Anti-abuse activists in America and France contend that the rightful arrests of civilian killers contrast sharply with the extremely rare arrest of police who are involved in unlawful killings, and say this dichotomy underscores long-standing criticisms that police receive a double standard of justice and accountability.
A 2009 Amnesty report on France entitled “Public Outrage: Police Officers Above the Law.” stated prosecutors regularly close police brutality complaints after relying “heavily on the testimony of officers and without seeking further evidence.” That report stated that investigations by police officials and prosecutors into complaints of brutality and other human rights violations by police officers “are not always thorough or impartial.”
In France, according to an Amnesty International report, 663 complaints for human rights violations were filed against police in 2005 producing just 96 findings of ‘proven acts of violence’ and that these that resulted in the dismissal of just 16 officers. That report stated that convictions of French police for brutality are “relatively rare, and that when they have occurred, sentences have mainly been nominal.”
Even worse, a report published in the Washington Post early in 2015 documented that only 54 police officers in the US have been charged with fatal shootings during the past decade despite almost 3,000 documented deaths resulting from encounters with police. Of those 54 law enforcement officials charged, only 11 were convicted. As in France, punishment on conviction has generally been light.
A March 2015 U.S. Justice Department report on Ferguson, Missouri found that “police supervisors and leadership do too little to ensure that officers act in accordance with law and policy, and rarely respond meaningfully to civilian complaints of officer misconduct.” That report additionally stated that the practices of Ferguson’s police and its local court system “reflect and exacerbate existing racial bias.”

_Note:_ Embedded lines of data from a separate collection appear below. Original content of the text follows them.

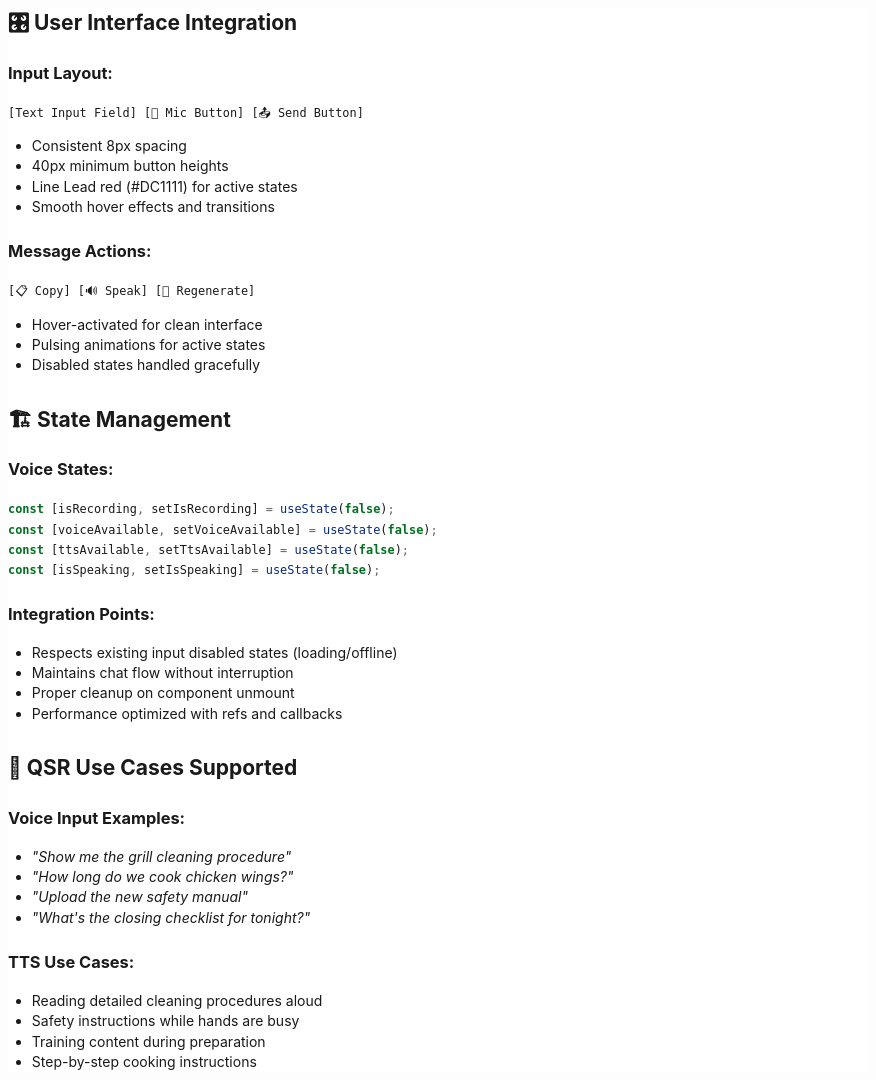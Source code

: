 ## 🎛️ **User Interface Integration**

### **Input Layout:**
```
[Text Input Field] [🎤 Mic Button] [📤 Send Button]
```
- Consistent 8px spacing
- 40px minimum button heights
- Line Lead red (#DC1111) for active states
- Smooth hover effects and transitions

### **Message Actions:**
```
[📋 Copy] [🔊 Speak] [🔄 Regenerate]
```
- Hover-activated for clean interface
- Pulsing animations for active states
- Disabled states handled gracefully

## 🏗️ **State Management**

### **Voice States:**
```javascript
const [isRecording, setIsRecording] = useState(false);
const [voiceAvailable, setVoiceAvailable] = useState(false);
const [ttsAvailable, setTtsAvailable] = useState(false);
const [isSpeaking, setIsSpeaking] = useState(false);
```

### **Integration Points:**
- Respects existing input disabled states (loading/offline)
- Maintains chat flow without interruption
- Proper cleanup on component unmount
- Performance optimized with refs and callbacks

## 🎯 **QSR Use Cases Supported**

### **Voice Input Examples:**
- *"Show me the grill cleaning procedure"*
- *"How long do we cook chicken wings?"*
- *"Upload the new safety manual"*
- *"What's the closing checklist for tonight?"*

### **TTS Use Cases:**
- Reading detailed cleaning procedures aloud
- Safety instructions while hands are busy
- Training content during preparation
- Step-by-step cooking instructions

Ferguson is the city where the August 2014 police slaying of Michael Brown ignited the national movement against police brutality known as “Black Lives Matter.”

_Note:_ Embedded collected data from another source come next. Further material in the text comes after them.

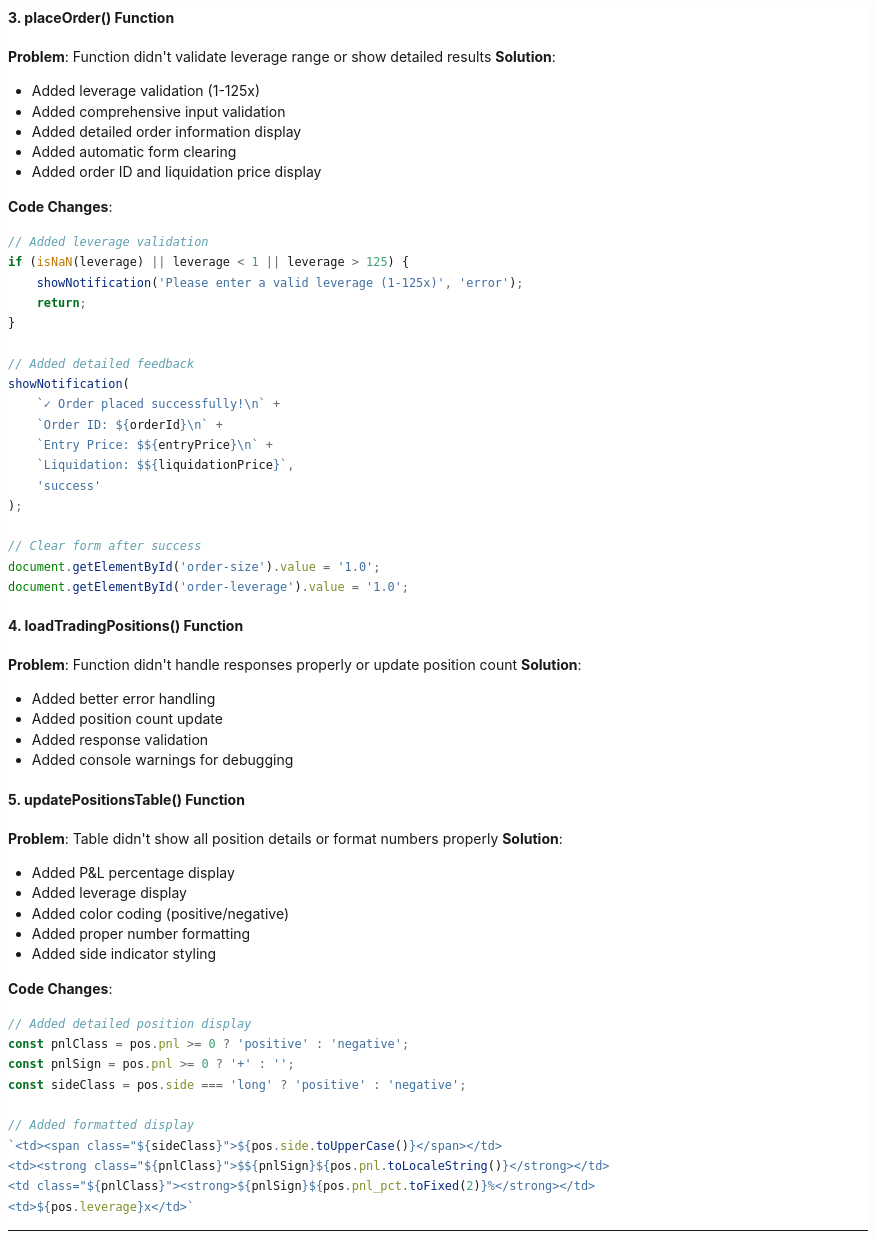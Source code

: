 #### 3. **placeOrder() Function**
**Problem**: Function didn't validate leverage range or show detailed results
**Solution**:
- Added leverage validation (1-125x)
- Added comprehensive input validation
- Added detailed order information display
- Added automatic form clearing
- Added order ID and liquidation price display

**Code Changes**:
```javascript
// Added leverage validation
if (isNaN(leverage) || leverage < 1 || leverage > 125) {
    showNotification('Please enter a valid leverage (1-125x)', 'error');
    return;
}

// Added detailed feedback
showNotification(
    `✓ Order placed successfully!\n` +
    `Order ID: ${orderId}\n` +
    `Entry Price: $${entryPrice}\n` +
    `Liquidation: $${liquidationPrice}`,
    'success'
);

// Clear form after success
document.getElementById('order-size').value = '1.0';
document.getElementById('order-leverage').value = '1.0';
```

#### 4. **loadTradingPositions() Function**
**Problem**: Function didn't handle responses properly or update position count
**Solution**:
- Added better error handling
- Added position count update
- Added response validation
- Added console warnings for debugging

#### 5. **updatePositionsTable() Function**
**Problem**: Table didn't show all position details or format numbers properly
**Solution**:
- Added P&L percentage display
- Added leverage display
- Added color coding (positive/negative)
- Added proper number formatting
- Added side indicator styling

**Code Changes**:
```javascript
// Added detailed position display
const pnlClass = pos.pnl >= 0 ? 'positive' : 'negative';
const pnlSign = pos.pnl >= 0 ? '+' : '';
const sideClass = pos.side === 'long' ? 'positive' : 'negative';

// Added formatted display
`<td><span class="${sideClass}">${pos.side.toUpperCase()}</span></td>
<td><strong class="${pnlClass}">$${pnlSign}${pos.pnl.toLocaleString()}</strong></td>
<td class="${pnlClass}"><strong>${pnlSign}${pos.pnl_pct.toFixed(2)}%</strong></td>
<td>${pos.leverage}x</td>`
```

---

The organization behind the Paris protest demanding justice in the death of Amadou Koumé is known as “Ferguson In Paris” — another indication of the links between the movements in the two countries.
The “mechanical asphyxiation” death of Koumé, according to the autopsy, is similar to the police-caused deaths of Lamine Dieng in Paris in June 2007 and Hakim Ajimi in Grasse, France in May 2008, according to members of Ferguson in Paris.
Two days before the parallel DC and Paris rallies, police in Prairie View, Texas used a Taser on Jonathan Miller, a City Councilman in that city who was inquiring about police who were questioning a few of his friends outside of his home. Although Miller, an African-American, was not physically interfering with police, Prairie View officials contend Miller’s failure to “react quickly enough” to police commands justified their use of the electric shock device on him.
Prairie View is the same city where the police station death of Sandra Bland – a fatality ruled a jail-cell suicide – began with a vehicle stop by a police officer. That officer was reprimanded for improprieties arising from his abusive traffic enforcement encounter with Bland, who was tackled and thrown face down on the sidewalk by the officer following a stop for allegedly changing lanes without signalling.